Is it possible to have a simple formula or algorithm that finds the first intersection point of two arithmetic progressions?
Example 1:
$$
A_n = A_1 + (n - 1)d \\
AP1: A_1 = 1, d = 14 \Rightarrow \{1, 15, 29, 43, \dotsc \} \\
AP2: A_1 = 8, d = 21 \Rightarrow \{8, 29, 50, 71, \dotsc \} \\
$$
Result: First intersection point on $A_n = 29$
Example 2:
$$
A_n = A_1 + (n - 1)d \\
AP1: A_1 = 1, d = 14 \Rightarrow \{1, 15, 29, 43, \dotsc \} \\
AP2: A_1 = 8, d = 28 \Rightarrow \{8, 36, 64, 92, \dotsc \}
$$
Result: Does not have an intersection point
The reason I need this is because I am developing a calendar (like Google Calendar) but where it is not allowed to create two event series that intersect each other. I've posted a similar question here.
 A: Assume the two progressions are
$$
A_n = A_1 + (n-1) \, d \\
B_m = B_1 + (m-1) \, D
$$
You want to check
\begin{align}
A_n &= B_m \\
A_1 + (n-1) \, d  &= B_1 + (m-1) \, D \iff \\
A_1 - B_1 + D - d &= -n \, d + m \, D \iff \\
-d \, n + D \, m &= A_1 - B_1 + D - d \quad (1) 
\end{align}
Interpretation as Linear Diophantine Equation
Equation $(1)$ can be interpreted as a linear Diophantine equation
$$
a X + b Y = c \quad (X, Y \in \mathbb{Z}) \quad (2)
$$
with $a = -d$, $b = D$ and 
$c = A_1 - B_1 + D - d \in \mathbb{Z}$ 
and variables $X = n$ and $Y = m$, where one is only interested in the positive solutions $X > 0, Y > 0$.

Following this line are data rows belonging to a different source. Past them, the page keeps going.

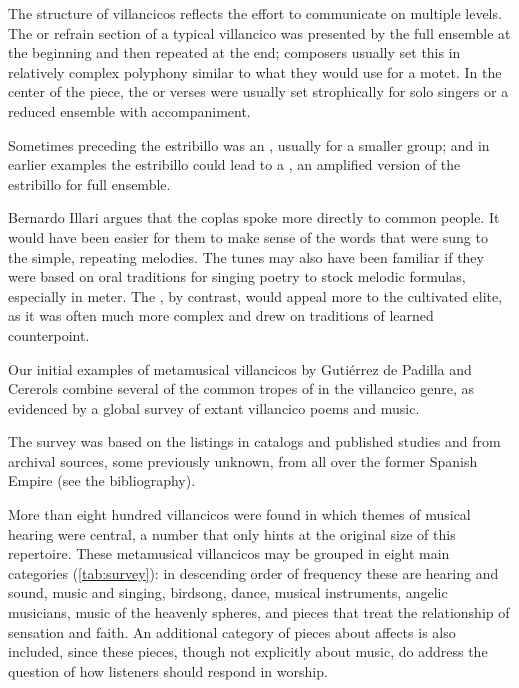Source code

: The structure of villancicos reflects the effort to communicate on multiple
levels.
The  or refrain section of a typical villancico was presented
by the full ensemble at the beginning and then repeated at the end; composers
usually set this in relatively complex polyphony similar to what they would use
for a motet.
In the center of the piece, the  or verses were usually set
strophically for solo singers or a reduced ensemble with accompaniment.%
\begin{Footnote}
    Sometimes preceding the estribillo was an , usually for
    a smaller group; and in earlier examples the estribillo could lead to a
    , an amplified version of the estribillo for full
    ensemble.
\end{Footnote}
Bernardo Illari argues that the coplas spoke more directly to common people.%
    \Autocite{Illari:Popular}
It would have been easier for them to make sense of the words that were sung to
the simple, repeating melodies.
The tunes may also have been familiar if they were based on oral traditions for
singing poetry to stock melodic formulas, especially in  meter.
The , by contrast, would appeal more to the cultivated elite,
as it was often much more complex and drew on traditions of learned
counterpoint.

Our initial examples of metamusical villancicos by Gutiérrez de Padilla and
Cererols combine several of the common tropes of  in
the villancico genre, as evidenced by a global survey of extant villancico
poems and music.%
\begin{Footnote}
    The survey was based on the listings in catalogs and published studies and
    from archival sources, some previously unknown, from all over the former
    Spanish Empire (see the bibliography).
\end{Footnote}
More than eight hundred villancicos were found in which themes of musical
hearing were central, a number that only hints at the original size of this
repertoire.
These metamusical villancicos may be grouped in eight main categories
(\cref{tab:survey}): in descending order of frequency these are hearing and
sound, music and singing, birdsong, dance, musical instruments, angelic
musicians, music of the heavenly spheres, and pieces that treat the
relationship of sensation and faith.
An additional category of pieces about affects is also included, since these
pieces, though not explicitly about music, do address the question of how
listeners should respond in worship.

For this kind of equations there exists an algorithm to determine the solutions.
Criterion for Solutions:
For solutions to exist, one needs $g = \gcd(a, b)$ to divide $c$, $g \mid c$.
Here we have 
$$
g = \gcd(-d, D) = \gcd(d, D)
$$
So the criterion for a solution is
$$
\gcd(d, D) \mid A_1 - B_1 + D - d  \quad (3)
$$
Because $\gcd(d, D) \mid D - d$, it suffices to check
$$
\gcd(d, D) \mid A_1 - B_1 \quad (4)
$$
Solution of the Homogeneous Equation:
The homogeneous equation $a X_h + b Y_h = 0$ has the solutions 
$$
(X_h,Y_h) = (t \, b', -t\, a') \quad (t \in \mathbb{Z}) \quad (5)
$$ 
with $a' = a / g = -d / \gcd(d,D)$, $b' = b / g = D / \gcd(d, D)$.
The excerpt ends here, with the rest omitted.